====== DATA PROVIDED
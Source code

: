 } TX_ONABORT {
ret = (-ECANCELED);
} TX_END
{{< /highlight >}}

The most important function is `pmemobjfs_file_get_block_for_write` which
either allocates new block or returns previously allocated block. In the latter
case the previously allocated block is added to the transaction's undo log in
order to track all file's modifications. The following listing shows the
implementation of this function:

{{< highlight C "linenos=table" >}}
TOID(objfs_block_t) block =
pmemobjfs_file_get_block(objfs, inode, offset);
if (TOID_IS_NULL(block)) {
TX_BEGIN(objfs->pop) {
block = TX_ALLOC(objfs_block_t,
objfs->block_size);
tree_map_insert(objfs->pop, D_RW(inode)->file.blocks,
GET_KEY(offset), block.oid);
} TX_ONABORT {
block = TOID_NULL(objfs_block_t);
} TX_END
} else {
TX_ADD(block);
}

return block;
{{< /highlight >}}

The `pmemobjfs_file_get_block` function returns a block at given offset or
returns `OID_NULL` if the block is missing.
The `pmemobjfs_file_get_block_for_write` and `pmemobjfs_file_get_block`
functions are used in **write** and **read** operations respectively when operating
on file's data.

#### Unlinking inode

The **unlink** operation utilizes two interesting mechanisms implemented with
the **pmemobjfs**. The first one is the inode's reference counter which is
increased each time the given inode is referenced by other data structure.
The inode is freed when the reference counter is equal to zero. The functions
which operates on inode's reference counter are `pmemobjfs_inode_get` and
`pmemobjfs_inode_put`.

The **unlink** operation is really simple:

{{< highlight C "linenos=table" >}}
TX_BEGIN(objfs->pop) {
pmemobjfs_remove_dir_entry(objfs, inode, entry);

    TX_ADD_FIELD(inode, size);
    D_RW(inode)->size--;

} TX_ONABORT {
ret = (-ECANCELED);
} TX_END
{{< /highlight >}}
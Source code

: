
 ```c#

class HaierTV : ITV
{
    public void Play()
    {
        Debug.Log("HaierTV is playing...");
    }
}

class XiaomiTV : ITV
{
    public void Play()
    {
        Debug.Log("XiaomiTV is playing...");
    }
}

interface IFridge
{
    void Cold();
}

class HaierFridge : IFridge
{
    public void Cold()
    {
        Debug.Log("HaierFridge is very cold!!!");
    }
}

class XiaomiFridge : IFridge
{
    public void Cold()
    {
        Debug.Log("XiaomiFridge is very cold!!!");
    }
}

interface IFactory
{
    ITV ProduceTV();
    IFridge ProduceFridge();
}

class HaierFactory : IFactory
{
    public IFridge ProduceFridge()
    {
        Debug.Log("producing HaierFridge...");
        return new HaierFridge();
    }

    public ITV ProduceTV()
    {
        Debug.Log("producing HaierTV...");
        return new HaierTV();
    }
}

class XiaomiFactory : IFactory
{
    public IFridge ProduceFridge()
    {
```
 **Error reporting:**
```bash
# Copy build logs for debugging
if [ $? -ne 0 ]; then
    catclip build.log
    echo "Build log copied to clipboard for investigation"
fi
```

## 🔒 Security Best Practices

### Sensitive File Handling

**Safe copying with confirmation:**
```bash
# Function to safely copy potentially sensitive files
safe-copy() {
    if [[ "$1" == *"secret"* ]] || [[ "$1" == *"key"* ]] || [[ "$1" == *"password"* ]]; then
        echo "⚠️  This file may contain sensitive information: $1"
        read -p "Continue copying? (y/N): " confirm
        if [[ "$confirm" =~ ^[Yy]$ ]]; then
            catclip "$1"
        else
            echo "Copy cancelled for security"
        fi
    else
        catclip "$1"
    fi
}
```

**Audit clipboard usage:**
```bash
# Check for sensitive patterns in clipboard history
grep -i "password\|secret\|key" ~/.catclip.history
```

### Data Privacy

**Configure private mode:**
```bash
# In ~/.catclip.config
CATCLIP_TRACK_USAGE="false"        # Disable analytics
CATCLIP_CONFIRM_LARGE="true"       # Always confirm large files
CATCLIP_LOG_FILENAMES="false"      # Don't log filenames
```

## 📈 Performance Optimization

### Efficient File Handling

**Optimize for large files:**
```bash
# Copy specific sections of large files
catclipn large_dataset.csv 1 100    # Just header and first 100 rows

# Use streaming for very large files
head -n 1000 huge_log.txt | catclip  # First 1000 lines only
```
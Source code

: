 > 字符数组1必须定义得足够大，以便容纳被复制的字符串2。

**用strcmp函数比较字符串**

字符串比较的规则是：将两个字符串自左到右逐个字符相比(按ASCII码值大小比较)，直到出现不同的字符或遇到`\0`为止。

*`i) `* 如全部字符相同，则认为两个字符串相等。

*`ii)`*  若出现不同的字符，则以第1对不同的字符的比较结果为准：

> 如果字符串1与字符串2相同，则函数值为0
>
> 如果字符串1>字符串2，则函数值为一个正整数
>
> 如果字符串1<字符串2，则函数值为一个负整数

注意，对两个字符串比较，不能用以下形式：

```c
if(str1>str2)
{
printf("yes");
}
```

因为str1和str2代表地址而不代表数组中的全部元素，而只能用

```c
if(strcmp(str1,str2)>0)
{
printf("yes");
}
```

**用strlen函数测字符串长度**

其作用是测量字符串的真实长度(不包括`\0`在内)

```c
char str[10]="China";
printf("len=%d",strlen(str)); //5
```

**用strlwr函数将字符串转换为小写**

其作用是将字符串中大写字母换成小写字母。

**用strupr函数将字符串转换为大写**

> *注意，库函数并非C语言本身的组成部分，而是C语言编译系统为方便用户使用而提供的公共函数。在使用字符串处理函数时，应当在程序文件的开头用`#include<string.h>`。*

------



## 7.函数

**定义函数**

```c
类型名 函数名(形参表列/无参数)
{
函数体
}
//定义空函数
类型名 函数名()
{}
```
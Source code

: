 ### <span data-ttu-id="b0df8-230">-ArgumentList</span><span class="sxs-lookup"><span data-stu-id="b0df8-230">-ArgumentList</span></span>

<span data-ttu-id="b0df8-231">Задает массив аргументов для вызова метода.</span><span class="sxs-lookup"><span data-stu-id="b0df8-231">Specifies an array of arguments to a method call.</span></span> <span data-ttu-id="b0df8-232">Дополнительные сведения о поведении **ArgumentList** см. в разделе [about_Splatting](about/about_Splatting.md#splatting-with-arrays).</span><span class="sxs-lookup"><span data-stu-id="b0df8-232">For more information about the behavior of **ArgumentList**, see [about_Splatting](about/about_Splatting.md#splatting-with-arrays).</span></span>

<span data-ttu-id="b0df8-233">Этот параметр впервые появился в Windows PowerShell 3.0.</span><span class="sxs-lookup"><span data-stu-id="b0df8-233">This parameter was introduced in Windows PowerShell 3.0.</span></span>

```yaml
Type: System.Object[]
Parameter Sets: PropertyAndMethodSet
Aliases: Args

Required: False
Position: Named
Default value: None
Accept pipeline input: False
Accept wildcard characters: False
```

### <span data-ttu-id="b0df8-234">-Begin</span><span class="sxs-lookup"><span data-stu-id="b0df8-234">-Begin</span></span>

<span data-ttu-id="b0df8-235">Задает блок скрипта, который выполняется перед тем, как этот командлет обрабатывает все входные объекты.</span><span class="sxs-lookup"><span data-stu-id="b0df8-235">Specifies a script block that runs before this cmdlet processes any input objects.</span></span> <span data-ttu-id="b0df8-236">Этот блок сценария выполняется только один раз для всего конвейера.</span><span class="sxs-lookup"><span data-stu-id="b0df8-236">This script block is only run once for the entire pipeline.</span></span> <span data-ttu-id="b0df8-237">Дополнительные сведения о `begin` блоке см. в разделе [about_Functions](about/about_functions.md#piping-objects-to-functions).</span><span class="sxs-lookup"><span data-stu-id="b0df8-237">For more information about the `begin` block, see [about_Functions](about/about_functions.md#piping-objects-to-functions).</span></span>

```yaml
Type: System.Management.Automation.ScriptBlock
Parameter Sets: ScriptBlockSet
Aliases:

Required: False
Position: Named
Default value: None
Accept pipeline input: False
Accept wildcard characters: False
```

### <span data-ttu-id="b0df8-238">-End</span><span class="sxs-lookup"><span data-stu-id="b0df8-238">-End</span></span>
============
**AIM OF THE TASK**
From the entries above, give again exactly the lines running from the line with "case the previously" to the line with "objfs->block_size);"; include both of those lines.

**RESULT FOR THIS EXERCISE**
case the previously allocated block is added to the transaction's undo log in
order to track all file's modifications. The following listing shows the
implementation of this function:

{{< highlight C "linenos=table" >}}
TOID(objfs_block_t) block =
pmemobjfs_file_get_block(objfs, inode, offset);
if (TOID_IS_NULL(block)) {
TX_BEGIN(objfs->pop) {
block = TX_ALLOC(objfs_block_t,
objfs->block_size);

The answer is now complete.